As for money, though dollar bills might say “silver certificates” or “redeemable in lawful money,” this meant nothing other than that you could change a $10 bill for a “crisp new bill” or for a mixture of $5 and $1 bills.° Money had a high value because it was kept scarce. If a government issued more than was demanded, then its value would fall—there would be hyperinflation— but as long as it did not, it would retain its value. Samuelson argued that, like individual prices, the overall price level was determined by supply and demand—by the level of national income in relation to full employment. Money was relevant because it was one of the factors affecting spending and saving.

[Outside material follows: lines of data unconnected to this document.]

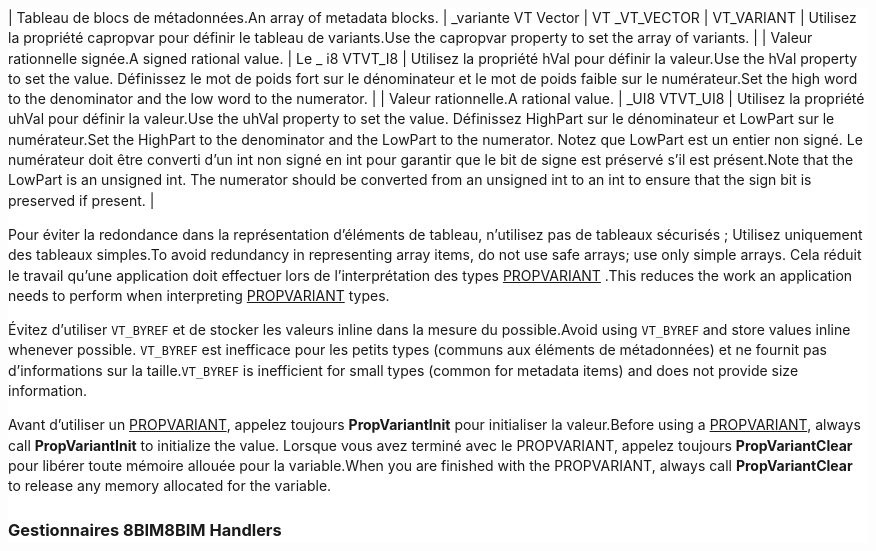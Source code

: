 | <span data-ttu-id="87b7b-308">Tableau de blocs de métadonnées.</span><span class="sxs-lookup"><span data-stu-id="87b7b-308">An array of metadata blocks.</span></span> | <span data-ttu-id="87b7b-309">\_variante VT Vector \| VT \_</span><span class="sxs-lookup"><span data-stu-id="87b7b-309">VT\_VECTOR \| VT\_VARIANT</span></span> | <span data-ttu-id="87b7b-310">Utilisez la propriété capropvar pour définir le tableau de variants.</span><span class="sxs-lookup"><span data-stu-id="87b7b-310">Use the capropvar property to set the array of variants.</span></span>                                                                                                                                                                                                                       |
| <span data-ttu-id="87b7b-311">Valeur rationnelle signée.</span><span class="sxs-lookup"><span data-stu-id="87b7b-311">A signed rational value.</span></span>     | <span data-ttu-id="87b7b-312">Le \_ i8 VT</span><span class="sxs-lookup"><span data-stu-id="87b7b-312">VT\_I8</span></span>                    | <span data-ttu-id="87b7b-313">Utilisez la propriété hVal pour définir la valeur.</span><span class="sxs-lookup"><span data-stu-id="87b7b-313">Use the hVal property to set the value.</span></span> <span data-ttu-id="87b7b-314">Définissez le mot de poids fort sur le dénominateur et le mot de poids faible sur le numérateur.</span><span class="sxs-lookup"><span data-stu-id="87b7b-314">Set the high word to the denominator and the low word to the numerator.</span></span>                                                                                                                                                                |
| <span data-ttu-id="87b7b-315">Valeur rationnelle.</span><span class="sxs-lookup"><span data-stu-id="87b7b-315">A rational value.</span></span>            | <span data-ttu-id="87b7b-316">\_UI8 VT</span><span class="sxs-lookup"><span data-stu-id="87b7b-316">VT\_UI8</span></span>                   | <span data-ttu-id="87b7b-317">Utilisez la propriété uhVal pour définir la valeur.</span><span class="sxs-lookup"><span data-stu-id="87b7b-317">Use the uhVal property to set the value.</span></span> <span data-ttu-id="87b7b-318">Définissez HighPart sur le dénominateur et LowPart sur le numérateur.</span><span class="sxs-lookup"><span data-stu-id="87b7b-318">Set the HighPart to the denominator and the LowPart to the numerator.</span></span> <span data-ttu-id="87b7b-319">Notez que LowPart est un entier non signé. Le numérateur doit être converti d’un int non signé en int pour garantir que le bit de signe est préservé s’il est présent.</span><span class="sxs-lookup"><span data-stu-id="87b7b-319">Note that the LowPart is an unsigned int. The numerator should be converted from an unsigned int to an int to ensure that the sign bit is preserved if present.</span></span> |



 

<span data-ttu-id="87b7b-320">Pour éviter la redondance dans la représentation d’éléments de tableau, n’utilisez pas de tableaux sécurisés ; Utilisez uniquement des tableaux simples.</span><span class="sxs-lookup"><span data-stu-id="87b7b-320">To avoid redundancy in representing array items, do not use safe arrays; use only simple arrays.</span></span> <span data-ttu-id="87b7b-321">Cela réduit le travail qu’une application doit effectuer lors de l’interprétation des types [PROPVARIANT](/windows/win32/api/propidlbase/ns-propidlbase-propvariant) .</span><span class="sxs-lookup"><span data-stu-id="87b7b-321">This reduces the work an application needs to perform when interpreting [PROPVARIANT](/windows/win32/api/propidlbase/ns-propidlbase-propvariant) types.</span></span>

<span data-ttu-id="87b7b-322">Évitez d’utiliser `VT_BYREF` et de stocker les valeurs inline dans la mesure du possible.</span><span class="sxs-lookup"><span data-stu-id="87b7b-322">Avoid using `VT_BYREF` and store values inline whenever possible.</span></span> <span data-ttu-id="87b7b-323">`VT_BYREF` est inefficace pour les petits types (communs aux éléments de métadonnées) et ne fournit pas d’informations sur la taille.</span><span class="sxs-lookup"><span data-stu-id="87b7b-323">`VT_BYREF` is inefficient for small types (common for metadata items) and does not provide size information.</span></span>

<span data-ttu-id="87b7b-324">Avant d’utiliser un [PROPVARIANT](/windows/win32/api/propidlbase/ns-propidlbase-propvariant), appelez toujours **PropVariantInit** pour initialiser la valeur.</span><span class="sxs-lookup"><span data-stu-id="87b7b-324">Before using a [PROPVARIANT](/windows/win32/api/propidlbase/ns-propidlbase-propvariant), always call **PropVariantInit** to initialize the value.</span></span> <span data-ttu-id="87b7b-325">Lorsque vous avez terminé avec le PROPVARIANT, appelez toujours **PropVariantClear** pour libérer toute mémoire allouée pour la variable.</span><span class="sxs-lookup"><span data-stu-id="87b7b-325">When you are finished with the PROPVARIANT, always call **PropVariantClear** to release any memory allocated for the variable.</span></span>

### <a name="8bim-handlers"></a><span data-ttu-id="87b7b-326">Gestionnaires 8BIM</span><span class="sxs-lookup"><span data-stu-id="87b7b-326">8BIM Handlers</span></span>
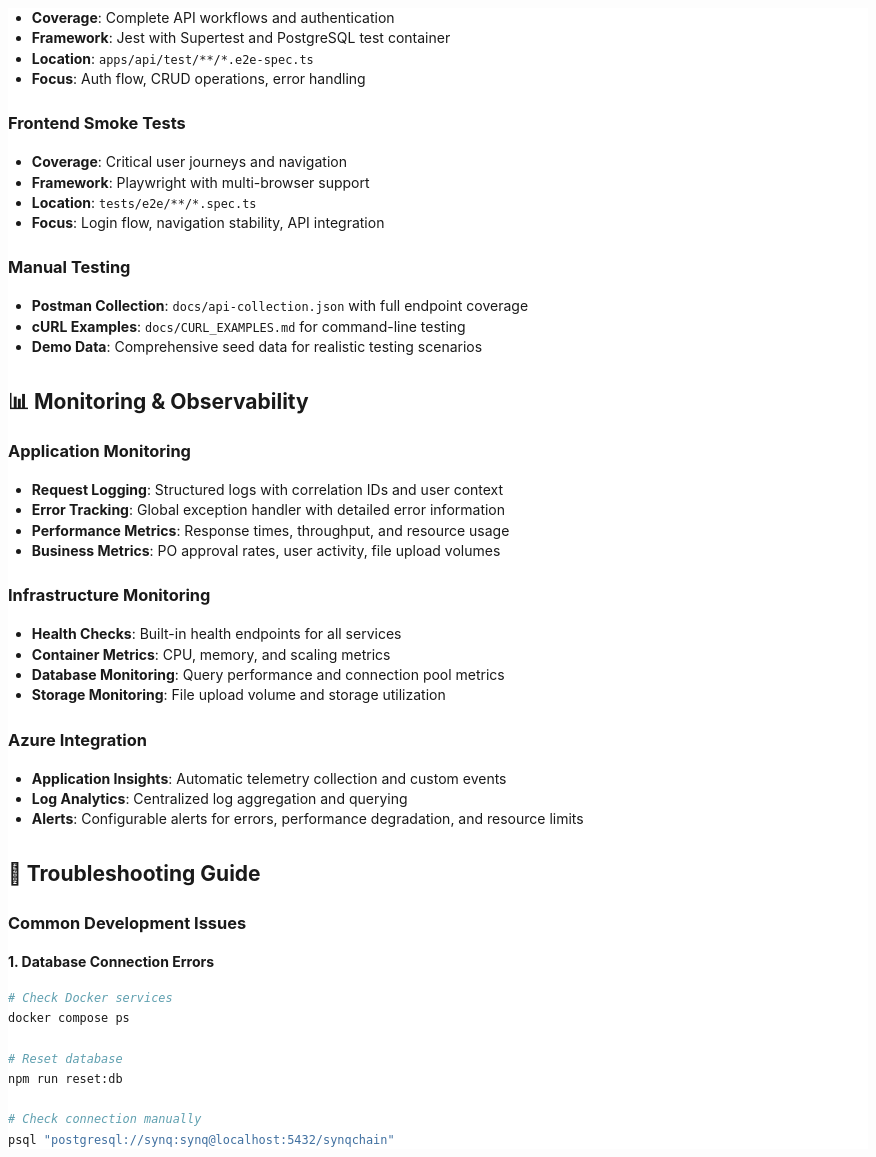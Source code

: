- **Coverage**: Complete API workflows and authentication
- **Framework**: Jest with Supertest and PostgreSQL test container
- **Location**: `apps/api/test/**/*.e2e-spec.ts`
- **Focus**: Auth flow, CRUD operations, error handling

### Frontend Smoke Tests

- **Coverage**: Critical user journeys and navigation
- **Framework**: Playwright with multi-browser support
- **Location**: `tests/e2e/**/*.spec.ts`
- **Focus**: Login flow, navigation stability, API integration

### Manual Testing

- **Postman Collection**: `docs/api-collection.json` with full endpoint coverage
- **cURL Examples**: `docs/CURL_EXAMPLES.md` for command-line testing
- **Demo Data**: Comprehensive seed data for realistic testing scenarios

## 📊 Monitoring & Observability

### Application Monitoring

- **Request Logging**: Structured logs with correlation IDs and user context
- **Error Tracking**: Global exception handler with detailed error information
- **Performance Metrics**: Response times, throughput, and resource usage
- **Business Metrics**: PO approval rates, user activity, file upload volumes

### Infrastructure Monitoring

- **Health Checks**: Built-in health endpoints for all services
- **Container Metrics**: CPU, memory, and scaling metrics
- **Database Monitoring**: Query performance and connection pool metrics
- **Storage Monitoring**: File upload volume and storage utilization

### Azure Integration

- **Application Insights**: Automatic telemetry collection and custom events
- **Log Analytics**: Centralized log aggregation and querying
- **Alerts**: Configurable alerts for errors, performance degradation, and resource limits

## 🔧 Troubleshooting Guide

### Common Development Issues

**1. Database Connection Errors**

```bash
# Check Docker services
docker compose ps

# Reset database
npm run reset:db

# Check connection manually
psql "postgresql://synq:synq@localhost:5432/synqchain"
```
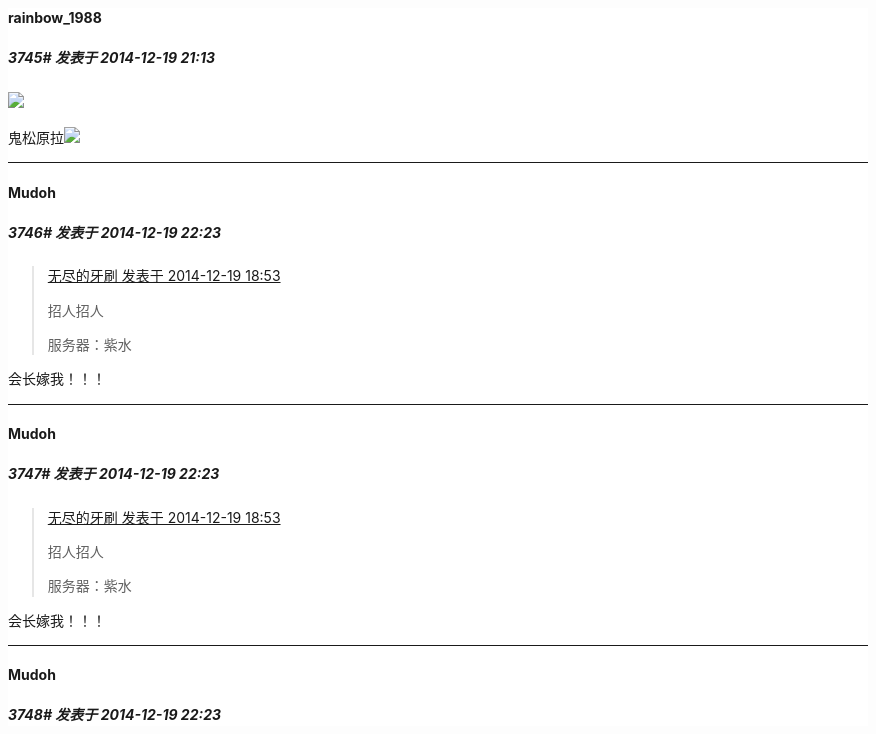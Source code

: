 ####  rainbow_1988  
##### 3745#       发表于 2014-12-19 21:13



<img src="http://ww1.sinaimg.cn/large/64bc2391gw1enfaslorndj21ao0t6two.jpg" referrerpolicy="no-referrer">


鬼松原拉<img src="https://static.saraba1st.com/image/smiley/face/06.gif" referrerpolicy="no-referrer">







*****

####  Mudoh  
##### 3746#       发表于 2014-12-19 22:23



<blockquote><a href="httphttps://bbs.saraba1st.com/2b/forum.php?mod=redirect&amp;goto=findpost&amp;pid=27545025&amp;ptid=1052775" target="_blank">无尽的牙刷 发表于 2014-12-19 18:53</a>

招人招人


服务器：紫水</blockquote>
会长嫁我！！！







*****

####  Mudoh  
##### 3747#       发表于 2014-12-19 22:23



<blockquote><a href="httphttps://bbs.saraba1st.com/2b/forum.php?mod=redirect&amp;goto=findpost&amp;pid=27545025&amp;ptid=1052775" target="_blank">无尽的牙刷 发表于 2014-12-19 18:53</a>

招人招人


服务器：紫水</blockquote>
会长嫁我！！！







*****

####  Mudoh  
##### 3748#       发表于 2014-12-19 22:23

Writing in 1945, Samuelson was well aware of the importance of household assets for consumption, for during the war American families and businesses had accumulated cash and liquid assets to the tune of $200 billion, which might lead to higher spending after the war. Even though it involved a detour into the past, the text would hardly have been complete without an account of the quantity theory of money—the theory that the price level was proportional to the money supply, which was the doctrine that Milton Friedman was to resuscitate in the 1950s. The problem with this theory, Samuelson claimed, was that prices were not proportional to total spending, and total spending was not proportional to the money supply. The famous “equation of exchange” (money supply times the velocity of circulation equals the price level times the quantity of output) was a truism—it was true simply because the velocity of circulation was defined as the ratio of money income (PQ) to the money supply.